この動詞は、直接に伝えることのできない人(A)に自分の思いや考えを伝えることから生まれているものでしょう。その場合、他の人(B)にその思いや考えを伝え、その人(B)が相手(A)のところへ行きそれを伝える。文字がもちいられるようになれば、何かにそれを書き、書かれたそれを(A)のところへもっていく。つまり、「~てを」の「~て」、希求するなにごとかの経過、は相手(A)が自分の思いや考えを知っている状態になっていることなわけです。そうした同動動態になることが「てをにつき(「~てを」に付き)→とづき」。この「とづき」が表現が客観化し「とどき(届き)」(その項)になる。
「衣粮(きものかて)無(な)きに緣(よ)りて、達(トツク)こと能(あた)はざることを憂(うれ)ふ」「博麻(はかま:人名)が計(はかりこと)の依(まま)に天朝(みかど)に通(トツク)こと得たり」(『日本書紀』(北野本)持統天皇四年十月:これは事情はよくわからないのですが、(博麻(はかま)を含め)虜(とりこ)五人が、上記の(B)のように、天皇(すめらみこと)に唐(もろこし)にかんするなにごとかを伝えようとしたが、衣粮(きものかて)がなくそれができず、博麻(はかま)が自分を売ってそれを実現させた、ということか。
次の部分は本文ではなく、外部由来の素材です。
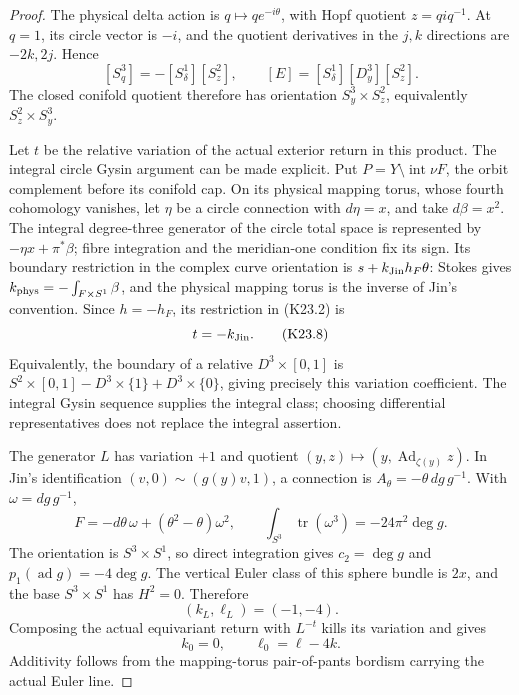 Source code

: \begin{proof}
The physical delta action is \(q\mapsto q e^{-i\theta}\), with
Hopf quotient \(z=q i q^{-1}\). At \(q=1\), its circle vector is
\(-i\), and the quotient derivatives in the \(j,k\) directions are
\(-2k,2j\). Hence
\[
 [S^3_q]=-[S^1_\delta][S^2_z],\qquad
 [E]=[S^1_\delta][D^3_y][S^2_z].                    \tag{K23.7}
\]
The closed conifold quotient therefore has orientation
\(S^3_y\times S^2_z\), equivalently \(S^2_z\times S^3_y\).

Let \(t\) be the relative variation of the actual exterior return in
this product. The integral circle Gysin argument can be made
explicit. Put \(P=Y\setminus\operatorname{int}\nu F\), the orbit
complement before its conifold cap. On its physical mapping torus,
whose fourth cohomology vanishes, let \(\eta\)
be a circle connection with \(d\eta=x\), and take
\(d\beta=x^2\). The integral degree-three generator of the circle
total space is represented by
\(-\eta x+\pi^*\beta\); fibre integration and the meridian-one
condition fix its sign. Its boundary restriction in the complex
curve orientation is \(s+k_{\rm Jin}h_F\theta\):
Stokes gives \(k_{\rm phys}=-\int_{F\times S^1}\beta\), and the
physical mapping torus is the inverse of Jin's convention.
Since \(h=-h_F\), its restriction in (K23.2) is
\[
                         t=-k_{\rm Jin}.             \tag{K23.8}
\]
Equivalently, the boundary of a relative \(D^3\times[0,1]\) is
\(S^2\times[0,1]-D^3\times\{1\}+D^3\times\{0\}\), giving precisely
this variation coefficient. The integral Gysin sequence supplies
the integral class; choosing differential representatives does not
replace the integral assertion.

The generator \(L\) has variation \(+1\) and quotient
\((y,z)\mapsto(y,\operatorname{Ad}_{\zeta(y)}z)\). In Jin's
identification \((v,0)\sim(g(y)v,1)\), a connection is
\(A_\theta=-\theta\,dg\,g^{-1}\). With \(\omega=dg\,g^{-1}\),
\[
 F=-d\theta\,\omega+(\theta^2-\theta)\omega^2,\qquad
 \int_{S^3}\operatorname{tr}(\omega^3)
                      =-24\pi^2\deg g.
\]
The orientation is \(S^3\times S^1\), so direct integration gives
\(c_2=\deg g\) and \(p_1(\operatorname{ad}g)=-4\deg g\).
The vertical Euler class of this sphere bundle is \(2x\), and
the base \(S^3\times S^1\) has \(H^2=0\). Therefore
\[
                       (k_L,\ell_L)=(-1,-4).
\]
Composing the actual equivariant return with \(L^{-t}\) kills its
variation and gives
\[
                      k_0=0,\qquad \ell_0=\ell-4k.    \tag{K23.9}
\]
Additivity follows from the mapping-torus pair-of-pants bordism
carrying the actual Euler line.


\end{proof}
ここでは「達(タツ:通りぬける意)」「通(ツウ:障害なく通る意)」が「とづく」と読まれている。上記の同動動態になることが「とほる」だということ)。
「陸(くが)は駒(こま)の足の及ばむを限り、海は櫓櫂(ろかい)の届(とつ)がん程責行(せめゆく)べし」(『平家物語』)。
「届 トツク」(『色葉字類抄』)。
◎「とづけ(届け)」(動詞)
「とづき(届き)」(その項)」の他動表現。「とづき(届き)」はその項。こうありたいと想うことに到達させる、希求に到達させる、希求を叶えさせる、のような意になる。
「ツヰニ西方ノ浄土ニヲクリトツケントナリ(送り届けんとなり)」(『諸神本懐集』:浄土に人を送りとどける。つまり、希求を叶えさせる)。
「届 イタル トヅクル」(『倭玉篇』(京都大学にある三巻のもの))。